Google accused of breaching EU competition rules
Published 24/02/2010 | 10:11
The European Commission has launched an anti-trust investigation against Google after three online companies alleged that the internet giant's search functions were penalising their businesses.
The investigation comes under the Lisbon Treaty’s “abuse of dominant position” powers and is the first time that Google has been targeted by the European Union.
It has been revealed that the Commission has written to Google with a series of questions over how its search functions operate and also questioned the way it sells advertising.
It acted after complaints from the UK search site Foundem, a price comparison site, Ciao, an online shopping site owned by Microsoft, and ejustice.fr, a French site which details legal cases and solicitor services.
Foundem claims that Google, which has a 90pc share of the search market in the UK, has penalised the site with a “search penalty” on its business.
In a post last August on its site, Foundem said: “Google has always used various penalty filters to remove certain sites entirely from its search results or place them so far down the rankings that they will never be found.
“Whereas these penalties used to be reserved for spam, or sites caught attempting to cheat Google’s algorithms, they are now increasingly targeted at perfectly legitimate vertical search and directory services.
“It may not be coincidence that, collectively, these services present a nascent competitive threat to Google’s share of online advertising revenues.”
Foundem claims that Google lifted the “penalty” in December, resulting in an increase in traffic from Google searches of “10,000pc overnight”.
Google has dismissed the claims, saying that its search algorithms are aimed at pointing people to the best sites and that it does not pick and choose favourites.
Company sources argued that Foundem struggled on Google search because it had little original content.

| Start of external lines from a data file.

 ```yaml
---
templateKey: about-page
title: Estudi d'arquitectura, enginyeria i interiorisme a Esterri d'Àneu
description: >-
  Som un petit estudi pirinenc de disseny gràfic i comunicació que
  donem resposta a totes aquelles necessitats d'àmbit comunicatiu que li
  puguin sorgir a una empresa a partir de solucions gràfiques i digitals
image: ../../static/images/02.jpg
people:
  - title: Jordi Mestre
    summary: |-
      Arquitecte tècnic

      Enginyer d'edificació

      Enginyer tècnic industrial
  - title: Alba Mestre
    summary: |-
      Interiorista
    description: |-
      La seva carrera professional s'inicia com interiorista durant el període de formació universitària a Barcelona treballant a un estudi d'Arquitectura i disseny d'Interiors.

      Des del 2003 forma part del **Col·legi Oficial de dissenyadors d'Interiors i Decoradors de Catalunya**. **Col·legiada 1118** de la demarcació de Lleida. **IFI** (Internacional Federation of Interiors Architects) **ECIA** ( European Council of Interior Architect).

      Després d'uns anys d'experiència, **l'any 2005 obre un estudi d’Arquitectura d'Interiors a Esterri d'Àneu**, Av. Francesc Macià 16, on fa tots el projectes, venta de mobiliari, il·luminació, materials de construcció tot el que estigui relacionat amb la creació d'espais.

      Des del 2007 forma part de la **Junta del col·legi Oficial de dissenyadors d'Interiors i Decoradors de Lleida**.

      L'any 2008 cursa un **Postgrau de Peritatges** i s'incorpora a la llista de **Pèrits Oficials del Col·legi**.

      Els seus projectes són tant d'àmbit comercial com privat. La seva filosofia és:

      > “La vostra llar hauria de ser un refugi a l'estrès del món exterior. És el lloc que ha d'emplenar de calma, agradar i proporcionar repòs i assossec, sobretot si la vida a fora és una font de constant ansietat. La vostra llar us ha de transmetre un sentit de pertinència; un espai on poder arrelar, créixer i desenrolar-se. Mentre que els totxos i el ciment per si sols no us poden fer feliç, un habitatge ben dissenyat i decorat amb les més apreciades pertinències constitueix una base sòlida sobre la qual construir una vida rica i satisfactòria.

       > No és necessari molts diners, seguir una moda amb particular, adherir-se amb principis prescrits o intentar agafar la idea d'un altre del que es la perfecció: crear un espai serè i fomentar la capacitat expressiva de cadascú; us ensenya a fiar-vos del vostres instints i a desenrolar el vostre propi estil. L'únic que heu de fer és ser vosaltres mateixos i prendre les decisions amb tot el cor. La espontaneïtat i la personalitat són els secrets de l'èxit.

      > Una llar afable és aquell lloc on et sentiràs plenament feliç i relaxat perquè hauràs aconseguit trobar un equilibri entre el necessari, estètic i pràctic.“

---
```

In a post published on Wednesday morning, Google said: “We’ve always worked hard to ensure that our success is earned the right way, through technological innovation and great products, rather than by locking in our users or advertisers or creating artificial barriers to entry.”
The Commission’s action marks the latest round in the increasingly acrimonious battle between Google and Microsoft which senior Google sources accuse of waging a “lobbying campaign” against the Californian firm.
Ciao was bought by Microsoft in 2008 for nearly $500m (€369m) and is now called Ciao Bing, after Microsoft’s search engine. Foundem is a member of ICOMP, an internet pressure group which receives funding from Microsoft.
A spokesman for ICOMP said that it was backed by a number of companies and was only interested in promoting transparency and fair competition on the web.